Quantum mechanics does not change this fundamental view. In place of deterministic, entailed trajectories, we have, from the Schrödinger equation, the entailed trajectory of a probability distribution, obtained as the squares of the amplitudes of the Schrödinger linear wave equation. In modern physics—general relativity and quantum mechanics—all that becomes in the universe is entailed. Nothing novel can arise. And, profoundly, we remain disenchanted. There can be no natural magic.
From Newton we get the Enlightenment, our Age of Reason, thence the Industrial Revolution, and then the rise of Modernity. We remain disenchanted.
I claim that—at least for the living, evolving world; the evolving biosphere, human economy, legal systems, culture, and history—no laws at all entail the becoming of these worlds into their forever newly emerging but un-pre-statable “adjacent possible opportunities,” which, in evolution, are not achieved by the “action” of natural selection. Nor in human life are these adjacent possible opportunities typically “achieved” by human intent.

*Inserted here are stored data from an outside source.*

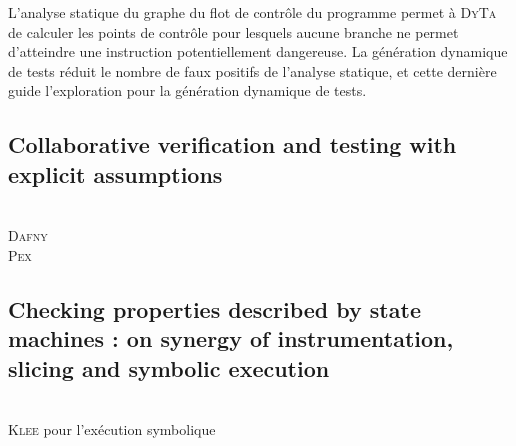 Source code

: L'analyse statique du graphe du flot de contrôle du programme permet à
\textsc{DyTa} de calculer les points de contrôle pour lesquels aucune branche ne
permet d'atteindre une instruction potentiellement dangereuse. La génération
dynamique de tests réduit le nombre de faux positifs de l'analyse statique, et
cette dernière guide l'exploration pour la génération dynamique de tests.

\subsection{Collaborative verification and testing with explicit assumptions}
\cite{collaborative-verification}\\
\textsc{Dafny} \cite{Dafny}\\
\textsc{Pex} \cite{Pex}

\subsection{Checking properties described by state machines : on synergy of
  instrumentation, slicing and symbolic execution}
\cite{checking-prop-state-machines}\\
\textsc{Klee} \cite{KLEE} pour l'exécution symbolique
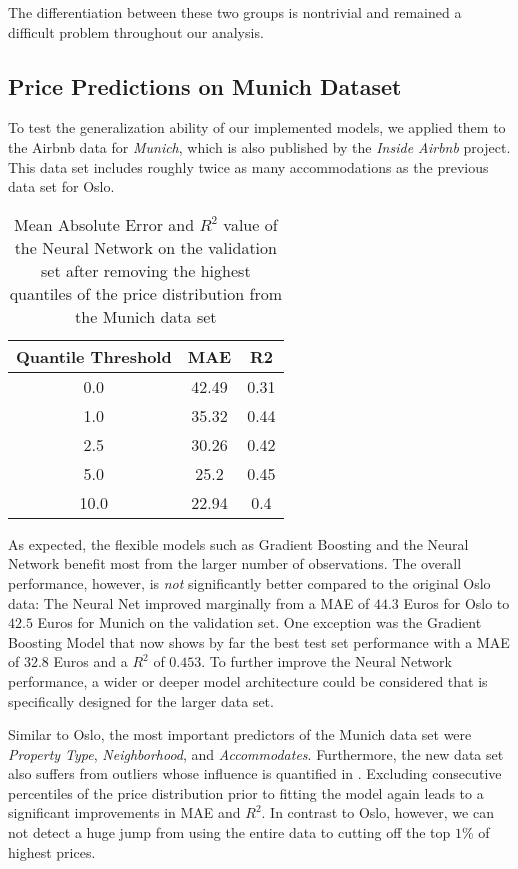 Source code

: The differentiation between these two groups is nontrivial and remained a difficult problem throughout our analysis.


\subsection{Price Predictions on Munich Dataset}

To test the generalization ability of our implemented models, we applied them to the Airbnb data for \emph{Munich}, which is also published by the \emph{Inside Airbnb} project.
This data set includes roughly twice as many accommodations as the previous data set for Oslo.

\begin{table}[t]
  \centering
  \begin{tabular}{@{}ccc@{}}
    \toprule
    Quantile Threshold & MAE   & R2   \\ \midrule
    0.0                & 42.49 & 0.31 \\
    1.0                & 35.32 & 0.44 \\
    2.5                & 30.26 & 0.42 \\
    5.0                & 25.2  & 0.45 \\
    10.0               & 22.94 & 0.4  \\ \bottomrule
  \end{tabular}
  \caption{Mean Absolute Error and $R^2$ value of the Neural Network on the validation set after removing the highest quantiles of the price distribution from the Munich data set}
  \label{tab:munich-outliers}
\end{table}

As expected, the flexible models such as Gradient Boosting and the Neural Network benefit most from the larger number of observations.
The overall performance, however, is \emph{not} significantly better compared to the original Oslo data:
The Neural Net improved marginally from a MAE of $44.3$ Euros for Oslo to $42.5$ Euros for Munich on the validation set.
One exception was the Gradient Boosting Model that now shows by far the best test set performance with a MAE of $32.8$ Euros and a $R^2$ of $0.453$.
To further improve the Neural Network performance, a wider or deeper model architecture could be considered that is specifically designed for the larger data set.

Similar to Oslo, the most important predictors of the Munich data set were \emph{Property Type}, \emph{Neighborhood}, and \emph{Accommodates}.
Furthermore, the new data set also suffers from outliers whose influence is quantified in .
Excluding consecutive percentiles of the price distribution prior to fitting the model again leads to a significant improvements in MAE and $R^2$.
In contrast to Oslo, however, we can not detect a huge jump from using the entire data to cutting off the top $1$\% of highest prices.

Because these evolutionary processes typically cannot be pre-stated, the very phase space of biological, economic, cultural, and legal evolution keeps changing in un-pre-statable ways. In physics, we can always pre-state the phase space, hence can write laws of motion, hence can integrate them to obtain the entailed becoming of the physical system. But because in the evolution of life, and human life, the very phase space changes in un-pre-statable ways, we can write no laws of motion. Nor can we noncircularly pre-state the boundary conditions on this evolution, so we have neither laws of motion nor their boundary conditions and so cannot integrate the entailed trajectories of the laws of motion (which we do not have anyway).

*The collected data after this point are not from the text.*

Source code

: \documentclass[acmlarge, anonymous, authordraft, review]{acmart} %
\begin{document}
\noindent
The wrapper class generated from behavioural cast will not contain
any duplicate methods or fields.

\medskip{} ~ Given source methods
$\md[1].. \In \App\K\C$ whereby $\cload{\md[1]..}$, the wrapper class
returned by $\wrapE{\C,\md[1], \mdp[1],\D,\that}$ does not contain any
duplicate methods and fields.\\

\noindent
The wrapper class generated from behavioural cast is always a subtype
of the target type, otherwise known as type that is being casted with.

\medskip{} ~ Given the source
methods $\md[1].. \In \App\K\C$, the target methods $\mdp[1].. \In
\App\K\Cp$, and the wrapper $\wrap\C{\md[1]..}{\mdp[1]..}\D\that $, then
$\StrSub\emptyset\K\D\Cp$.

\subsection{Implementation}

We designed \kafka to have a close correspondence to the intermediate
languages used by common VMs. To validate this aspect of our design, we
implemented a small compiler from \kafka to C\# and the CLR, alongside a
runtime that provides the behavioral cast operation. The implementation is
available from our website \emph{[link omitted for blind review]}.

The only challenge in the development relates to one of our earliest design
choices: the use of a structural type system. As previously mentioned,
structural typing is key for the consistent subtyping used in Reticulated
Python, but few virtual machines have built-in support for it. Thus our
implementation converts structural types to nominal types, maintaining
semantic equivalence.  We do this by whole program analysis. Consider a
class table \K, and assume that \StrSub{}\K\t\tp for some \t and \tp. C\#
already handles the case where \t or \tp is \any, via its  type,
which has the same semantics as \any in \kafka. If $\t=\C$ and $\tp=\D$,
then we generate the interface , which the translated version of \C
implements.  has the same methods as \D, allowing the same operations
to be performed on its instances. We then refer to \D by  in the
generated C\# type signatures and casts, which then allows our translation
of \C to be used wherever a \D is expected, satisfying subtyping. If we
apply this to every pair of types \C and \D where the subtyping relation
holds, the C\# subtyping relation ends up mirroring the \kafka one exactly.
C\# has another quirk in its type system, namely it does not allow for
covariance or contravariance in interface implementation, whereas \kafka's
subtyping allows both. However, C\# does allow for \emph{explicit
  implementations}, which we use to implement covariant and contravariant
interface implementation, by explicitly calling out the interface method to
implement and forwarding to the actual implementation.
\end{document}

To show why we cannot pre-state the evolution of the biosphere, I start in a strange place: Please list for me all the uses of a screwdriver. Well, to screw in a screw, open a can of paint, wedge a door open (or shut), stab an assailant, tie to a stick to make a fish spear, rent the spear to locals for 5 percent of the catch….
Here seem to be the new and essential issues: (1) The uses of a screw driver are indefinite in number; (2) these uses, unlike the integers, are in no way naturally orderable.
But these two premises imply that no effective procedure, or algorithm, can list all the uses of a screw driver. This is the famous frame problem in algorithmic computer science, unsolved since Turing and his machine.
But all that has to happen in the evolution of a bacterium in, say, some new environment is that a molecular screwdriver “finds a use” that enhances the fitness of the bacterium and that there be heritable variance for that “use.” Then natural selection will “pull out” this new use by selecting at the level of the bacterium, not the molecular screwdriver.
The profound implication of the newly selected bacterium with the molecular screwdriver is that this evolutionary step changes the very phase space of evolution in an un-pre-statable way. Hence we can write no laws of motion for this evolution, nor can we pre-state the niche boundary conditions noncircularly, so we could not even integrate the laws of motion we cannot write in the first place. Since we cannot list all the uses of the molecular screwdriver, we do not know the sample space of evolution.
Evolution of the biosphere and, a fortiori, of the human economy, legal systems, culture, and history, are entailed by no laws at all. True novelty can arise, beyond the Newtonian Paradigm broken beyond the watershed of life.
Re-enchantment, a path beyond Modernity, is open to us.